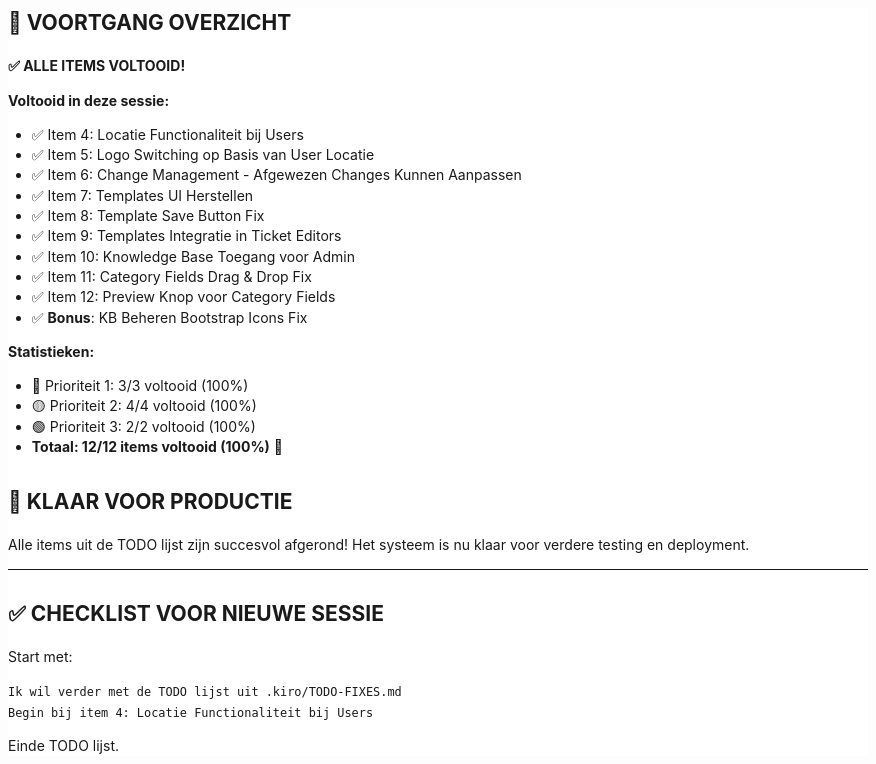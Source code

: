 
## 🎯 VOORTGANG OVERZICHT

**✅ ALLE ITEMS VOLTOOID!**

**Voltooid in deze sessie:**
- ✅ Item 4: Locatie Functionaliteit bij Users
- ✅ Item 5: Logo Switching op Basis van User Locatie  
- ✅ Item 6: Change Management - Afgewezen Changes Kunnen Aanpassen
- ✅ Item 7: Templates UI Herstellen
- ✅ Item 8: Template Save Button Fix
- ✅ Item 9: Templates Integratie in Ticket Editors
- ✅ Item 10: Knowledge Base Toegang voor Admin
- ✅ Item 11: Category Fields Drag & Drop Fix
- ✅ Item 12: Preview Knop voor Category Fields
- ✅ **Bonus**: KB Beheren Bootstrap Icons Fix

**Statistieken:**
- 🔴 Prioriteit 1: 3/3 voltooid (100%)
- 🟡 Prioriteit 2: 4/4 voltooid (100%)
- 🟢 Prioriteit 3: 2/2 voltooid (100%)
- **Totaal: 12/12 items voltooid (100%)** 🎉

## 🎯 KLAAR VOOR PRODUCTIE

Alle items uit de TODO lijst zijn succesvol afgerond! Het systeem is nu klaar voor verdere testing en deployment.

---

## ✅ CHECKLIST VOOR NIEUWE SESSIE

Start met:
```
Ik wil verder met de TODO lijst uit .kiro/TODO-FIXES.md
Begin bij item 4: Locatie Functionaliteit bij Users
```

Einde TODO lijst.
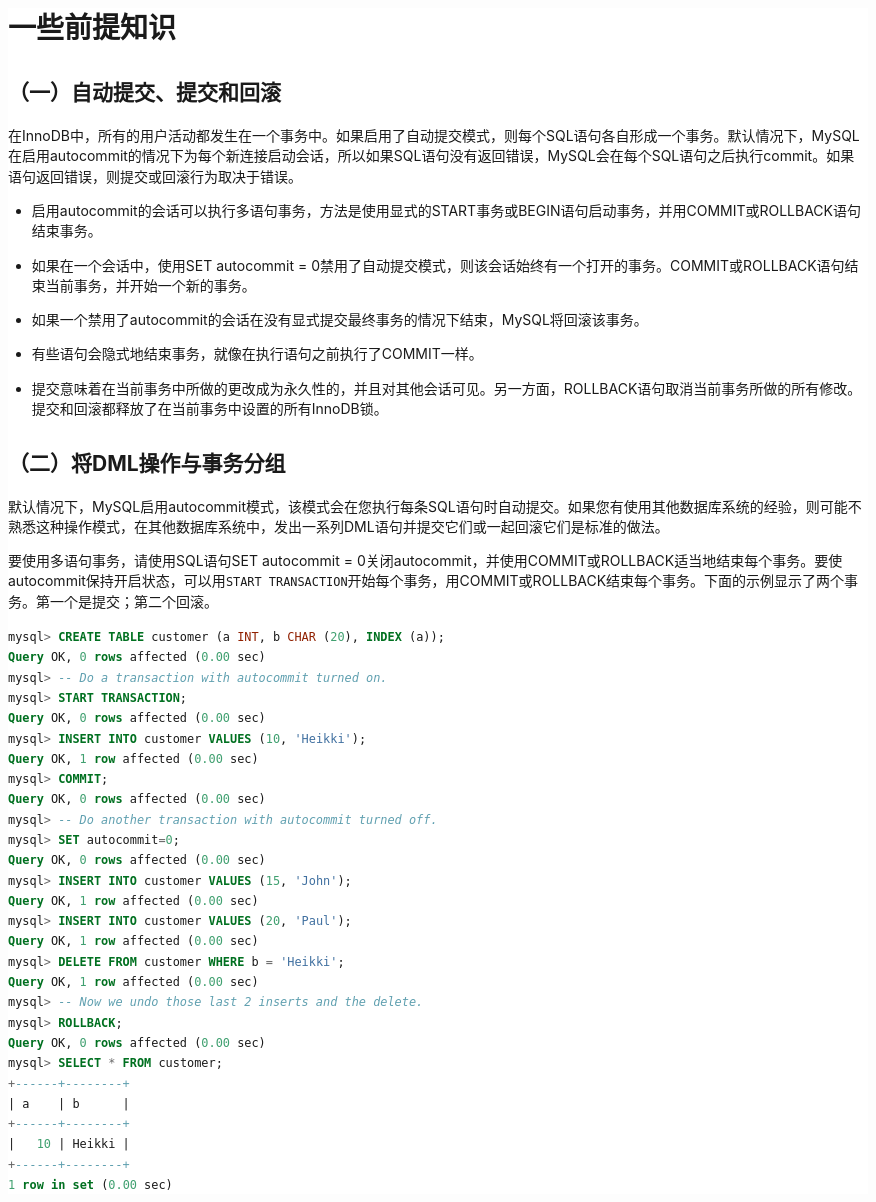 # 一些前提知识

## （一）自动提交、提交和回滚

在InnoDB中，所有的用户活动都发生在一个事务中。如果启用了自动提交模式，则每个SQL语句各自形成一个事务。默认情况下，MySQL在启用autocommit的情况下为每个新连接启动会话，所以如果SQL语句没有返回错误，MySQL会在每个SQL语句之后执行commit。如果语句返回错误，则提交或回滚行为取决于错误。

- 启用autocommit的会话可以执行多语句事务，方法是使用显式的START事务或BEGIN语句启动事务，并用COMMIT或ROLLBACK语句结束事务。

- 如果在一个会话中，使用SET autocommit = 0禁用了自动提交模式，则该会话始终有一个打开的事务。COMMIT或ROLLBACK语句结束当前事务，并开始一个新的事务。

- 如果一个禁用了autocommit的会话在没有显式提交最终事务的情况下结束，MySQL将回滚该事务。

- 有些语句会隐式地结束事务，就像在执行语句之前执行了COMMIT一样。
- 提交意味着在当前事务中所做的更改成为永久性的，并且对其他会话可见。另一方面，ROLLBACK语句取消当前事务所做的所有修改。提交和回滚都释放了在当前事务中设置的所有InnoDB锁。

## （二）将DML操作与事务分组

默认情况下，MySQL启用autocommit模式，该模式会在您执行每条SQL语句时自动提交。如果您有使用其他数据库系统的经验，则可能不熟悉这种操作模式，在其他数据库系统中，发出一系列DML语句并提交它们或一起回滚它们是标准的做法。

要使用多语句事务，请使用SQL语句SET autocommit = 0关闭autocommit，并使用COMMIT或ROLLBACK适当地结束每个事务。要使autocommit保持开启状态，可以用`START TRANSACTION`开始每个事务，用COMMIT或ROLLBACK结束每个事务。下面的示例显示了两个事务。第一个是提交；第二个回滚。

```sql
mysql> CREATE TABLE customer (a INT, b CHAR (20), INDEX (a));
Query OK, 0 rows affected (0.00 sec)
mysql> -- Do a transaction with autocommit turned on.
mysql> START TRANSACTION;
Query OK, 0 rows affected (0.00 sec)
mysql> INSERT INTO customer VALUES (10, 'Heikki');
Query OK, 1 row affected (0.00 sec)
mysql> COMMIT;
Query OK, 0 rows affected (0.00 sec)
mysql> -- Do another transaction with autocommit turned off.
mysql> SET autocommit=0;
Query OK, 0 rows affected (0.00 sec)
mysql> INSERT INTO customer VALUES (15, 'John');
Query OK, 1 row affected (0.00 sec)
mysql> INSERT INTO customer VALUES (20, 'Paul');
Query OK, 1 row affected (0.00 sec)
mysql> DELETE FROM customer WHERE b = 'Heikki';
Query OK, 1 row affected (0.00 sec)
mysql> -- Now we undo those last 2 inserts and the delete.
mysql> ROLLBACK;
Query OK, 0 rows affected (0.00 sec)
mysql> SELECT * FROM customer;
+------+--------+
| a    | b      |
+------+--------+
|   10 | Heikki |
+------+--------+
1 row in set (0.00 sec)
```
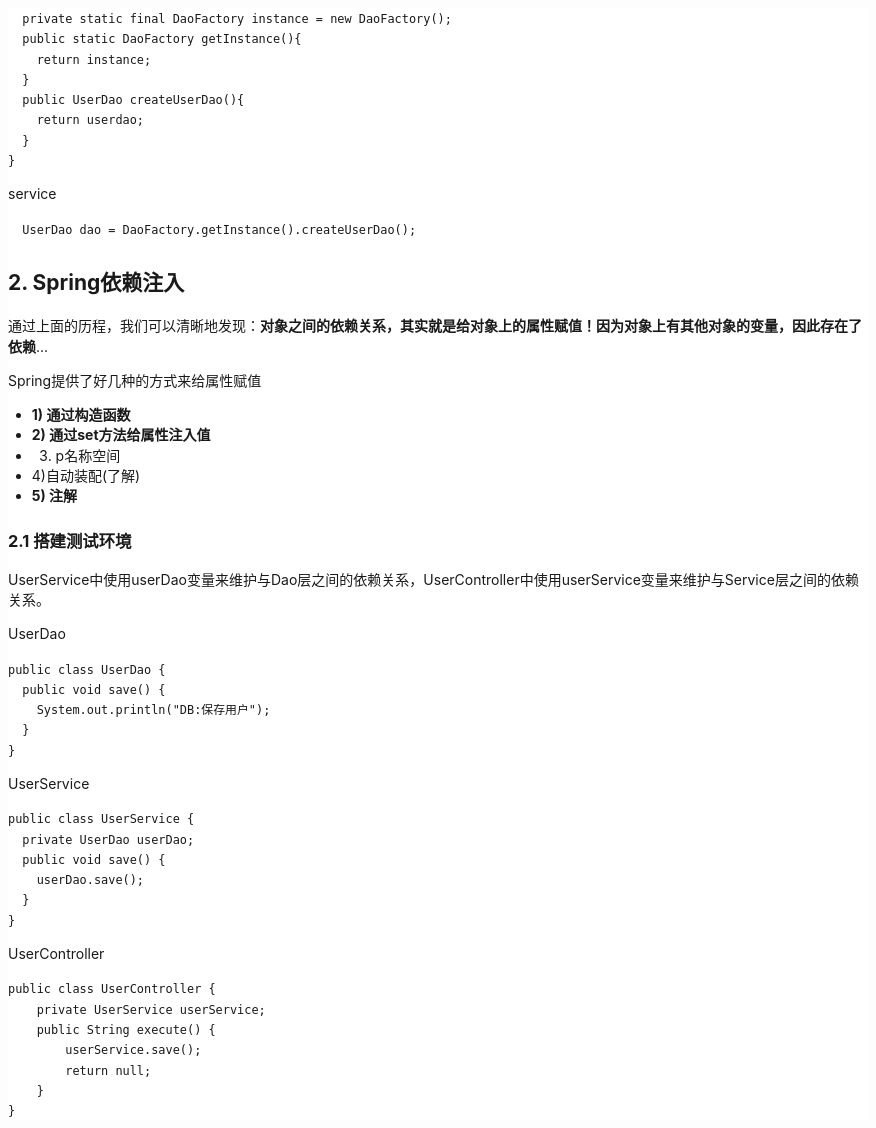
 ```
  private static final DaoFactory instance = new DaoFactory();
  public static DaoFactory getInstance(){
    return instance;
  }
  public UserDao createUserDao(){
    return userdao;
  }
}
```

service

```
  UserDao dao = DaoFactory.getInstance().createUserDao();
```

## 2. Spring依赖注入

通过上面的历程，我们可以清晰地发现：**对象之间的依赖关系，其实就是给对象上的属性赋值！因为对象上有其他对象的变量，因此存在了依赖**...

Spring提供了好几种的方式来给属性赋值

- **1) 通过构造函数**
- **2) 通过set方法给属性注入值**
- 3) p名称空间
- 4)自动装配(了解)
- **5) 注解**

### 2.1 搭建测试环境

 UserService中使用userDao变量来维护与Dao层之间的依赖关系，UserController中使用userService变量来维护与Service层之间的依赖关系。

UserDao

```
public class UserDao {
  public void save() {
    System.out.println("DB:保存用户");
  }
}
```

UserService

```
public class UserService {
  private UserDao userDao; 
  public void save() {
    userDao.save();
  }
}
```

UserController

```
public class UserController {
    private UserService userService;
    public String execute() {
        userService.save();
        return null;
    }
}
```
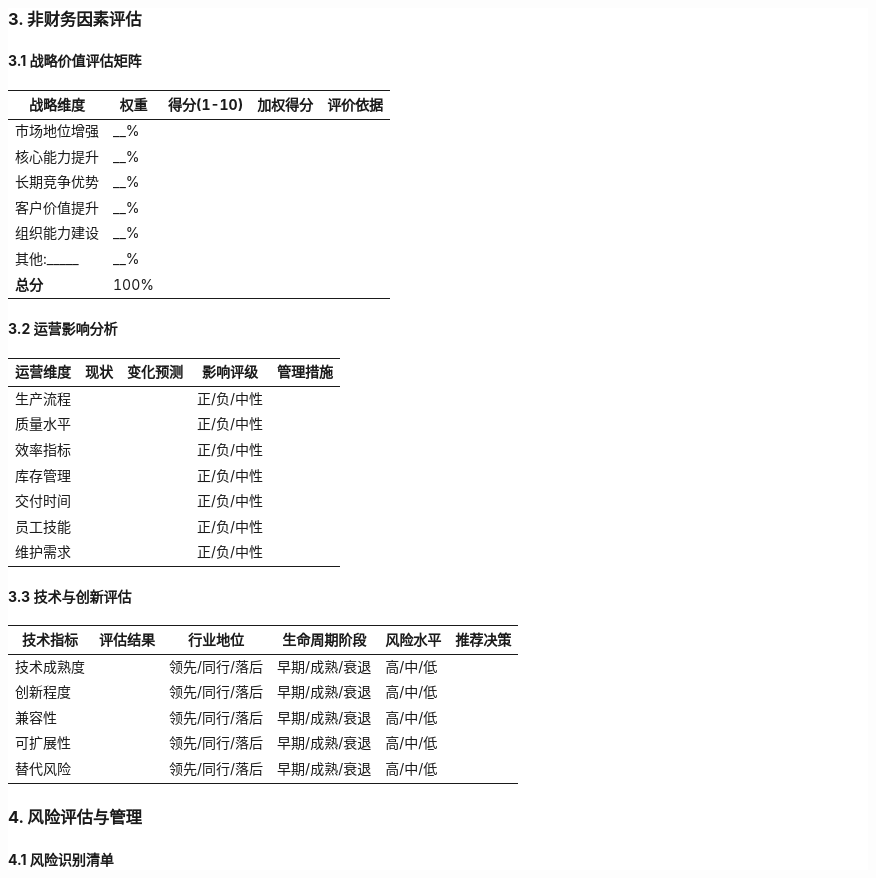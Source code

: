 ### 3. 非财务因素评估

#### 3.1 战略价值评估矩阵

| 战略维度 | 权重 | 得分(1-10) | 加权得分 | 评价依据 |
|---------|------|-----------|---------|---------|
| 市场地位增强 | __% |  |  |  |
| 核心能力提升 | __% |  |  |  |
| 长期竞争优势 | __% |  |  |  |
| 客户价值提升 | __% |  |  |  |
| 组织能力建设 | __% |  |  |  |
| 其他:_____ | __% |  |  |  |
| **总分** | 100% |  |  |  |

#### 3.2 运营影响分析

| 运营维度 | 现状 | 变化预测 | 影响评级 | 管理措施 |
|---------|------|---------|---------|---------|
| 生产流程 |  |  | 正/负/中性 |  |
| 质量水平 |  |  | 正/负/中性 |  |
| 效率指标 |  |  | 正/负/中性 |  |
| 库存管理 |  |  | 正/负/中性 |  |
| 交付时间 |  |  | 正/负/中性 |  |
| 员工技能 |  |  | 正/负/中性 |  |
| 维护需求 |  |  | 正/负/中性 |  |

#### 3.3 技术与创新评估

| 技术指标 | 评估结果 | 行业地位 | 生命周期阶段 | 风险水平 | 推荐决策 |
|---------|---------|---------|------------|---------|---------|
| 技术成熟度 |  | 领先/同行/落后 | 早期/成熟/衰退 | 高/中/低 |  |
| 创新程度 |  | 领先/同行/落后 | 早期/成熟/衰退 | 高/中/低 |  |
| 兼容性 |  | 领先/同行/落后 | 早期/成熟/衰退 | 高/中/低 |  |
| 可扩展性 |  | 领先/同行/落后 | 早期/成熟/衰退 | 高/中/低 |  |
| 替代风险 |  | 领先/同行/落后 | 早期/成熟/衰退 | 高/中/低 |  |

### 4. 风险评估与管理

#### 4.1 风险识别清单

· · ·

**TO DO:** Copy out every line of the data in which the word "return" is found.

**RESULT OF THE TASK:**
    return instance;
    return userdao;
        return null;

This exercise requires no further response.